The issue is how NorthWestern buys power from these small wind and hydro projects, which, by law, are entitled to contracts if they meet certain requirements.
When it buys power from these projects, NorthWestern includes the electricity in the mix it sells to its 340,000 electric customers in Montana.
The project developers say their plants offer power that’s sometimes cheaper than what NorthWestern produces, that provides some competition to NorthWestern’s power-generation, and brings development to rural areas.
If the PSC approves the dam purchase as proposed by NorthWestern, customers will be paying the company about $60 per megawatt hour for power produced by the hydroelectric dams it owns.
But in recent filings before the PSC, NorthWestern is saying it should pay the independent projects only $40 a megawatt hour for their power.
This discrepancy has small project owners hopping mad, and crying discrimination. The power company, they say, knows if such rates are approved by the PSC, the small power projects will never be built, because they can’t be financed at that price.
NorthWestern, which has often resisted such projects, simply wants to own as much generation as possible, which means more profit for the company, and discourage any competing, independent producers, they say.
Small-project developers also point their finger squarely at a majority of the PSC, saying it has repeatedly let NorthWestern get away with undermining federal law that requires small projects to be able to sell their power to the local utility, at a fair price.

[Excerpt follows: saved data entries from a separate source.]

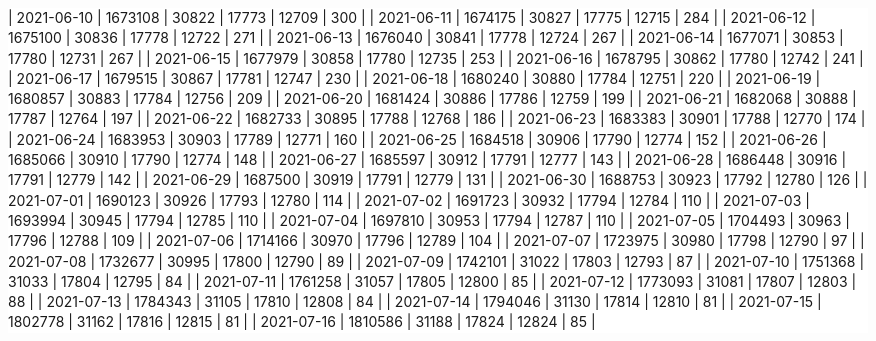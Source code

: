 | 2021-06-10 | 1673108 | 30822 | 17773 | 12709 | 300 |
| 2021-06-11 | 1674175 | 30827 | 17775 | 12715 | 284 |
| 2021-06-12 | 1675100 | 30836 | 17778 | 12722 | 271 |
| 2021-06-13 | 1676040 | 30841 | 17778 | 12724 | 267 |
| 2021-06-14 | 1677071 | 30853 | 17780 | 12731 | 267 |
| 2021-06-15 | 1677979 | 30858 | 17780 | 12735 | 253 |
| 2021-06-16 | 1678795 | 30862 | 17780 | 12742 | 241 |
| 2021-06-17 | 1679515 | 30867 | 17781 | 12747 | 230 |
| 2021-06-18 | 1680240 | 30880 | 17784 | 12751 | 220 |
| 2021-06-19 | 1680857 | 30883 | 17784 | 12756 | 209 |
| 2021-06-20 | 1681424 | 30886 | 17786 | 12759 | 199 |
| 2021-06-21 | 1682068 | 30888 | 17787 | 12764 | 197 |
| 2021-06-22 | 1682733 | 30895 | 17788 | 12768 | 186 |
| 2021-06-23 | 1683383 | 30901 | 17788 | 12770 | 174 |
| 2021-06-24 | 1683953 | 30903 | 17789 | 12771 | 160 |
| 2021-06-25 | 1684518 | 30906 | 17790 | 12774 | 152 |
| 2021-06-26 | 1685066 | 30910 | 17790 | 12774 | 148 |
| 2021-06-27 | 1685597 | 30912 | 17791 | 12777 | 143 |
| 2021-06-28 | 1686448 | 30916 | 17791 | 12779 | 142 |
| 2021-06-29 | 1687500 | 30919 | 17791 | 12779 | 131 |
| 2021-06-30 | 1688753 | 30923 | 17792 | 12780 | 126 |
| 2021-07-01 | 1690123 | 30926 | 17793 | 12780 | 114 |
| 2021-07-02 | 1691723 | 30932 | 17794 | 12784 | 110 |
| 2021-07-03 | 1693994 | 30945 | 17794 | 12785 | 110 |
| 2021-07-04 | 1697810 | 30953 | 17794 | 12787 | 110 |
| 2021-07-05 | 1704493 | 30963 | 17796 | 12788 | 109 |
| 2021-07-06 | 1714166 | 30970 | 17796 | 12789 | 104 |
| 2021-07-07 | 1723975 | 30980 | 17798 | 12790 | 97 |
| 2021-07-08 | 1732677 | 30995 | 17800 | 12790 | 89 |
| 2021-07-09 | 1742101 | 31022 | 17803 | 12793 | 87 |
| 2021-07-10 | 1751368 | 31033 | 17804 | 12795 | 84 |
| 2021-07-11 | 1761258 | 31057 | 17805 | 12800 | 85 |
| 2021-07-12 | 1773093 | 31081 | 17807 | 12803 | 88 |
| 2021-07-13 | 1784343 | 31105 | 17810 | 12808 | 84 |
| 2021-07-14 | 1794046 | 31130 | 17814 | 12810 | 81 |
| 2021-07-15 | 1802778 | 31162 | 17816 | 12815 | 81 |
| 2021-07-16 | 1810586 | 31188 | 17824 | 12824 | 85 |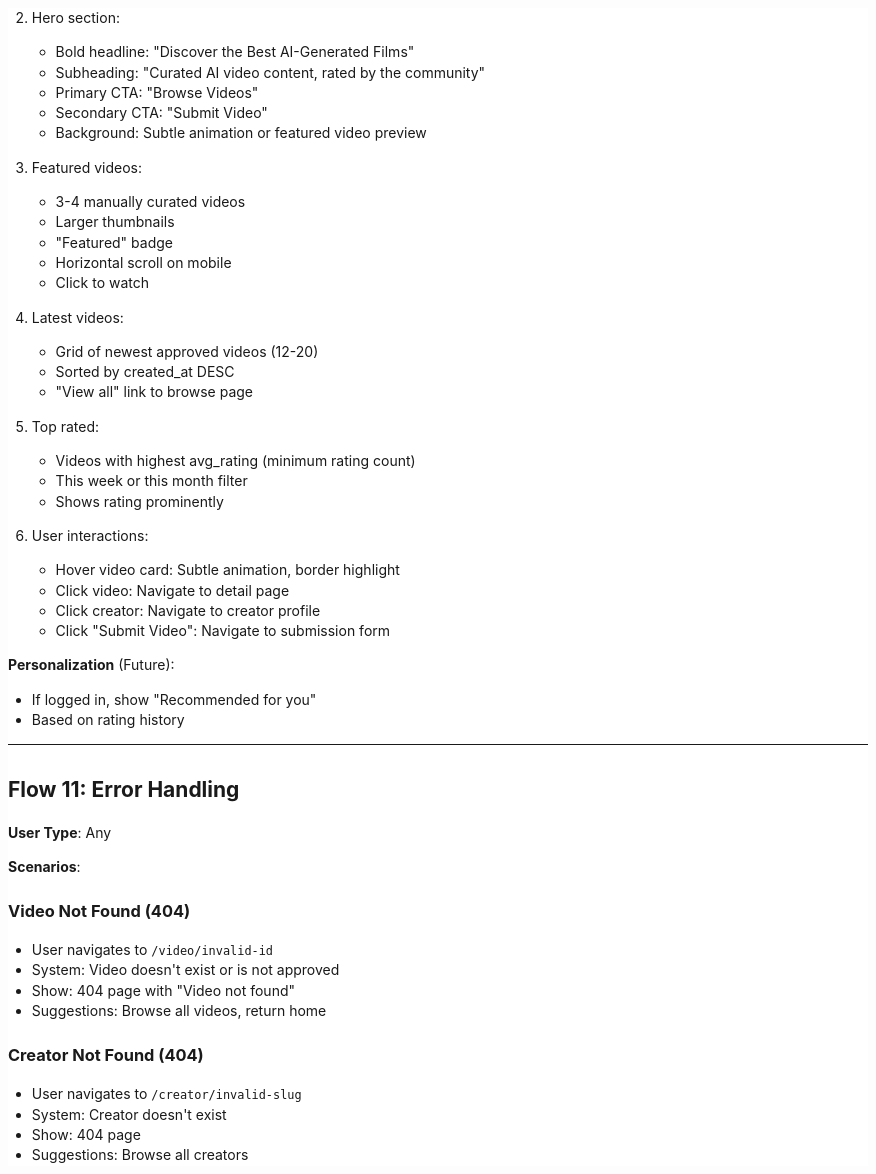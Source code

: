 2. Hero section:
   - Bold headline: "Discover the Best AI-Generated Films"
   - Subheading: "Curated AI video content, rated by the community"
   - Primary CTA: "Browse Videos"
   - Secondary CTA: "Submit Video"
   - Background: Subtle animation or featured video preview

3. Featured videos:
   - 3-4 manually curated videos
   - Larger thumbnails
   - "Featured" badge
   - Horizontal scroll on mobile
   - Click to watch

4. Latest videos:
   - Grid of newest approved videos (12-20)
   - Sorted by created_at DESC
   - "View all" link to browse page

5. Top rated:
   - Videos with highest avg_rating (minimum rating count)
   - This week or this month filter
   - Shows rating prominently

6. User interactions:
   - Hover video card: Subtle animation, border highlight
   - Click video: Navigate to detail page
   - Click creator: Navigate to creator profile
   - Click "Submit Video": Navigate to submission form

**Personalization** (Future):
- If logged in, show "Recommended for you"
- Based on rating history

---

## Flow 11: Error Handling

**User Type**: Any

**Scenarios**:

### Video Not Found (404)
- User navigates to `/video/invalid-id`
- System: Video doesn't exist or is not approved
- Show: 404 page with "Video not found"
- Suggestions: Browse all videos, return home

### Creator Not Found (404)
- User navigates to `/creator/invalid-slug`
- System: Creator doesn't exist
- Show: 404 page
- Suggestions: Browse all creators
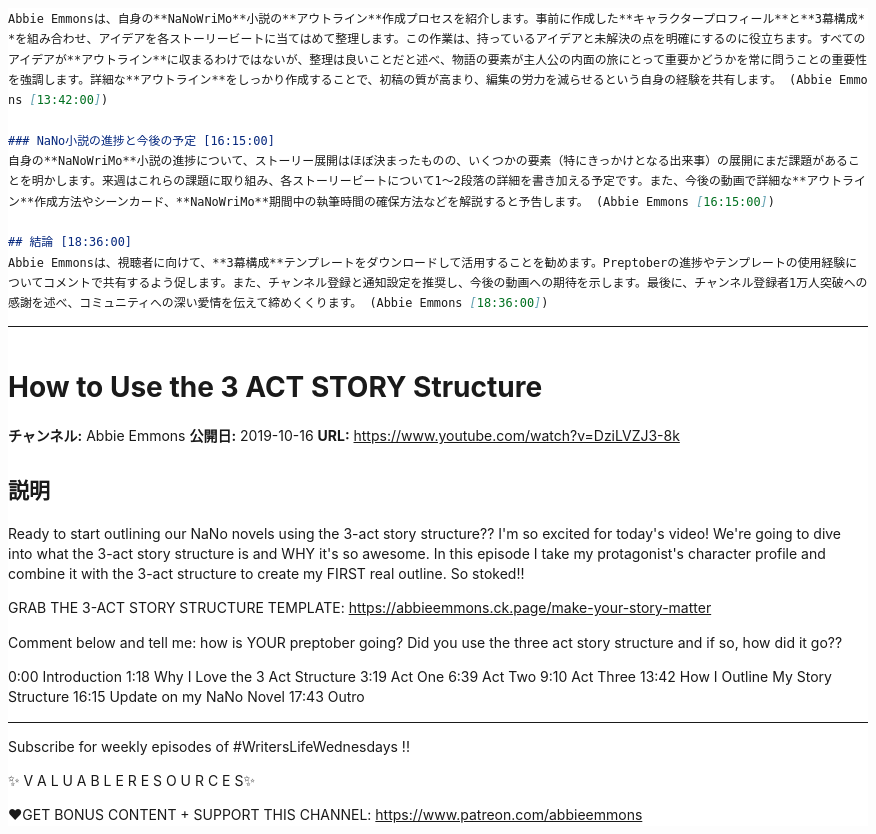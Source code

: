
 ```markdown
Abbie Emmonsは、自身の**NaNoWriMo**小説の**アウトライン**作成プロセスを紹介します。事前に作成した**キャラクタープロフィール**と**3幕構成**を組み合わせ、アイデアを各ストーリービートに当てはめて整理します。この作業は、持っているアイデアと未解決の点を明確にするのに役立ちます。すべてのアイデアが**アウトライン**に収まるわけではないが、整理は良いことだと述べ、物語の要素が主人公の内面の旅にとって重要かどうかを常に問うことの重要性を強調します。詳細な**アウトライン**をしっかり作成することで、初稿の質が高まり、編集の労力を減らせるという自身の経験を共有します。 (Abbie Emmons [13:42:00])

### NaNo小説の進捗と今後の予定 [16:15:00]
自身の**NaNoWriMo**小説の進捗について、ストーリー展開はほぼ決まったものの、いくつかの要素（特にきっかけとなる出来事）の展開にまだ課題があることを明かします。来週はこれらの課題に取り組み、各ストーリービートについて1～2段落の詳細を書き加える予定です。また、今後の動画で詳細な**アウトライン**作成方法やシーンカード、**NaNoWriMo**期間中の執筆時間の確保方法などを解説すると予告します。 (Abbie Emmons [16:15:00])

## 結論 [18:36:00]
Abbie Emmonsは、視聴者に向けて、**3幕構成**テンプレートをダウンロードして活用することを勧めます。Preptoberの進捗やテンプレートの使用経験についてコメントで共有するよう促します。また、チャンネル登録と通知設定を推奨し、今後の動画への期待を示します。最後に、チャンネル登録者1万人突破への感謝を述べ、コミュニティへの深い愛情を伝えて締めくくります。 (Abbie Emmons [18:36:00])
```

---

# How to Use the 3 ACT STORY Structure

**チャンネル:** Abbie Emmons
**公開日:** 2019-10-16
**URL:** https://www.youtube.com/watch?v=DziLVZJ3-8k

## 説明

Ready to start outlining our NaNo novels using the 3-act story structure?? I'm so excited for today's video! We're going to dive into what the 3-act story structure is and WHY it's so awesome. In this episode I take my protagonist's character profile and combine it with the 3-act structure to create my FIRST real outline. So stoked!! 

GRAB THE 3-ACT STORY STRUCTURE TEMPLATE: https://abbieemmons.ck.page/make-your-story-matter

Comment below and tell me: how is YOUR preptober going? Did you use the three act story structure and if so, how did it go??

0:00 Introduction
1:18 Why I Love the 3 Act Structure
3:19 Act One
6:39 Act Two
9:10 Act Three
13:42 How I Outline My Story Structure
16:15 Update on my NaNo Novel
17:43 Outro

________________________________

Subscribe for weekly episodes of #WritersLifeWednesdays !!

 ✨ V A L U A B L E   R E S O U R C E S✨

❤️GET BONUS CONTENT + SUPPORT THIS CHANNEL: https://www.patreon.com/abbieemmons 
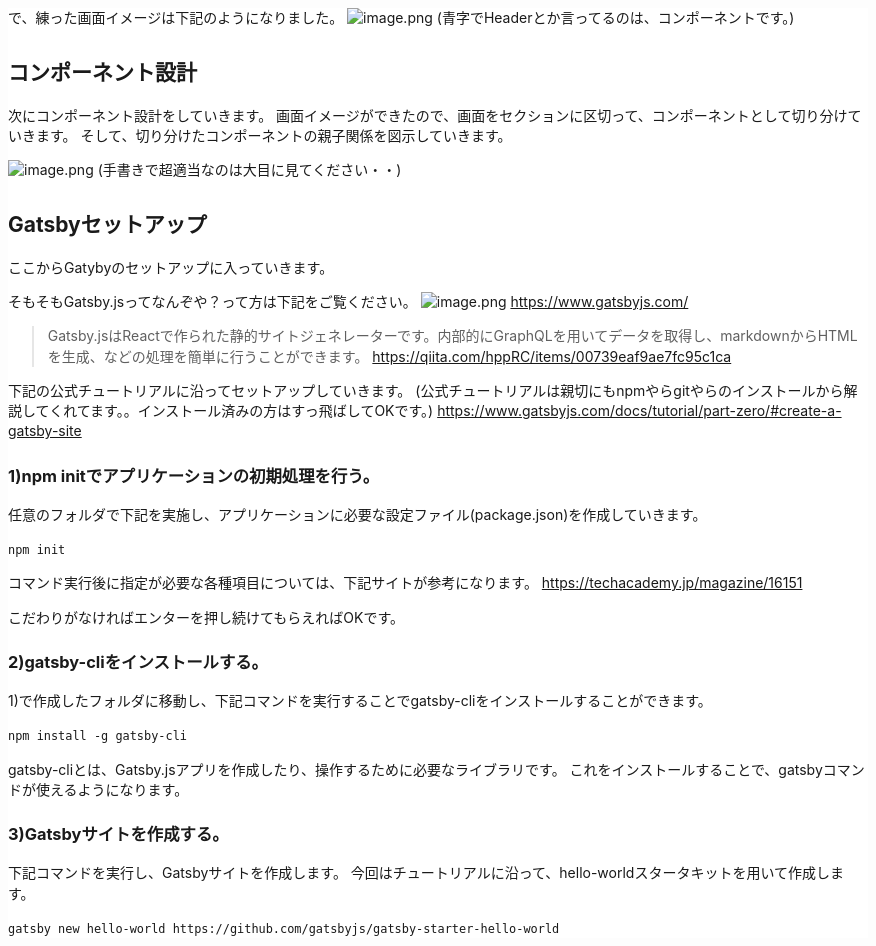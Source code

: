 で、練った画面イメージは下記のようになりました。
![image.png](https://qiita-image-store.s3.ap-northeast-1.amazonaws.com/0/502798/9fb61896-b478-3027-f28e-be7d013e03aa.png)
(青字でHeaderとか言ってるのは、コンポーネントです。)

## コンポーネント設計
次にコンポーネント設計をしていきます。
画面イメージができたので、画面をセクションに区切って、コンポーネントとして切り分けていきます。
そして、切り分けたコンポーネントの親子関係を図示していきます。

![image.png](https://qiita-image-store.s3.ap-northeast-1.amazonaws.com/0/502798/260b2032-e533-c66b-c5e9-0753576aefc1.png)
(手書きで超適当なのは大目に見てください・・)

## Gatsbyセットアップ
ここからGatybyのセットアップに入っていきます。

そもそもGatsby.jsってなんぞや？って方は下記をご覧ください。
![image.png](https://qiita-image-store.s3.ap-northeast-1.amazonaws.com/0/502798/53a9d08c-967a-8e93-ae24-f3346db982f0.png)
https://www.gatsbyjs.com/

>Gatsby.jsはReactで作られた静的サイトジェネレーターです。内部的にGraphQLを用いてデータを取得し、markdownからHTMLを生成、などの処理を簡単に行うことができます。
>https://qiita.com/hppRC/items/00739eaf9ae7fc95c1ca

下記の公式チュートリアルに沿ってセットアップしていきます。
(公式チュートリアルは親切にもnpmやらgitやらのインストールから解説してくれてます。。インストール済みの方はすっ飛ばしてOKです。)
https://www.gatsbyjs.com/docs/tutorial/part-zero/#create-a-gatsby-site

### 1)npm initでアプリケーションの初期処理を行う。
任意のフォルダで下記を実施し、アプリケーションに必要な設定ファイル(package.json)を作成していきます。

```
npm init
```

コマンド実行後に指定が必要な各種項目については、下記サイトが参考になります。
https://techacademy.jp/magazine/16151

こだわりがなければエンターを押し続けてもらえればOKです。

### 2)gatsby-cliをインストールする。
1)で作成したフォルダに移動し、下記コマンドを実行することでgatsby-cliをインストールすることができます。

```
npm install -g gatsby-cli
```

gatsby-cliとは、Gatsby.jsアプリを作成したり、操作するために必要なライブラリです。
これをインストールすることで、gatsbyコマンドが使えるようになります。

### 3)Gatsbyサイトを作成する。
下記コマンドを実行し、Gatsbyサイトを作成します。
今回はチュートリアルに沿って、hello-worldスタータキットを用いて作成します。

```
gatsby new hello-world https://github.com/gatsbyjs/gatsby-starter-hello-world
```
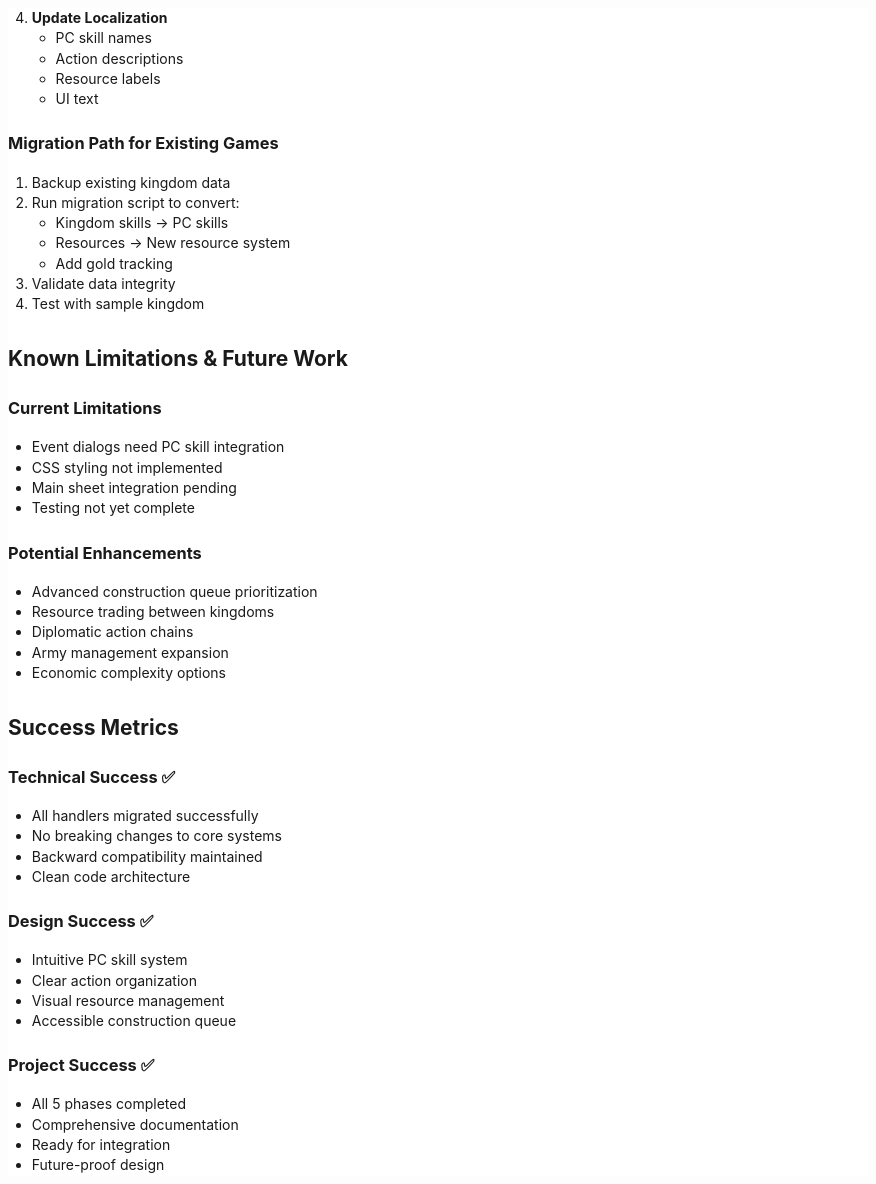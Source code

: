 4. **Update Localization**
   - PC skill names
   - Action descriptions
   - Resource labels
   - UI text

### Migration Path for Existing Games
1. Backup existing kingdom data
2. Run migration script to convert:
   - Kingdom skills → PC skills
   - Resources → New resource system
   - Add gold tracking
3. Validate data integrity
4. Test with sample kingdom

## Known Limitations & Future Work

### Current Limitations
- Event dialogs need PC skill integration
- CSS styling not implemented
- Main sheet integration pending
- Testing not yet complete

### Potential Enhancements
- Advanced construction queue prioritization
- Resource trading between kingdoms
- Diplomatic action chains
- Army management expansion
- Economic complexity options

## Success Metrics

### Technical Success ✅
- All handlers migrated successfully
- No breaking changes to core systems
- Backward compatibility maintained
- Clean code architecture

### Design Success ✅
- Intuitive PC skill system
- Clear action organization  
- Visual resource management
- Accessible construction queue

### Project Success ✅
- All 5 phases completed
- Comprehensive documentation
- Ready for integration
- Future-proof design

They note that the Federal Energy Regulatory Commission ruled in March that the PSC has taken illegal actions making it difficult or impossible for some small power projects to get a contract — and that the PSC has done little or nothing to correct those actions.
PSC Chairman Bill Gallagher, a Republican from Helena, says he hasn’t seen a need to rush into a decision, in response to the FERC ruling, and that the PSC must fully consider how
rates and conditions for the small-project contracts will affect the company and consumers.
He also says he has a problem with how federal law grants “preferred status” to small power projects selling renewable power. Competition among projects should be the determining factor, he says.
FERC, however, disagreed, saying the law requires contracts to be awarded at a rate set by the PSC, tied to what the utility would have to pay to buy or develop similar power elsewhere. It said the PSC cannot arbitrarily limit the amount of wind projects that get condtracts, and cannot require projects to enter into competitive bidding that, in reality, seldom occurs, and which they never win.
Still, the PSC appears finally to be moving forward on the issue, likely holding a work session later this summer to respond to the FERC ruling and related items.
Commissioner Roger Koopman, R-Bozeman, says he expects the PSC to change its rules to comply with the FERC ruling and look for a way to treat both the power company and the small-project developers equitably.
“We do not want to send the message that we want to see NorthWestern’s portfolio include their own hydro (plants) but that it doesn’t have room for (small independent power projects),” he says.
NorthWestern also has acknowledged the FERC ruling, but, at the same time, is asking the PSC to lower the price NorthWestern must pay for a proposed 25-megawatt wind project near Fairfield and other projects, to the $40 per megawatt hour range.
Company spokeswoman Claudia Rapkoch says the dams that NorthWestern wants to buy are more valuable resources than the small power projects, and therefore command higher rates.
The company wants to ensure that any power it buys from small producers is at a price that reflects the current market, and can be reliably delivered, she says.
Yet Commissioner Travis Kavulla, R-Great Falls, says actions by NorthWestern seem discriminatory against the small producers, and that he hopes the PSC will take a hard look at the issue.
“I think we need to consider righting the situation so we can be fair to all players,” he says.
Mike Dennison is a state reporter for Lee newspapers.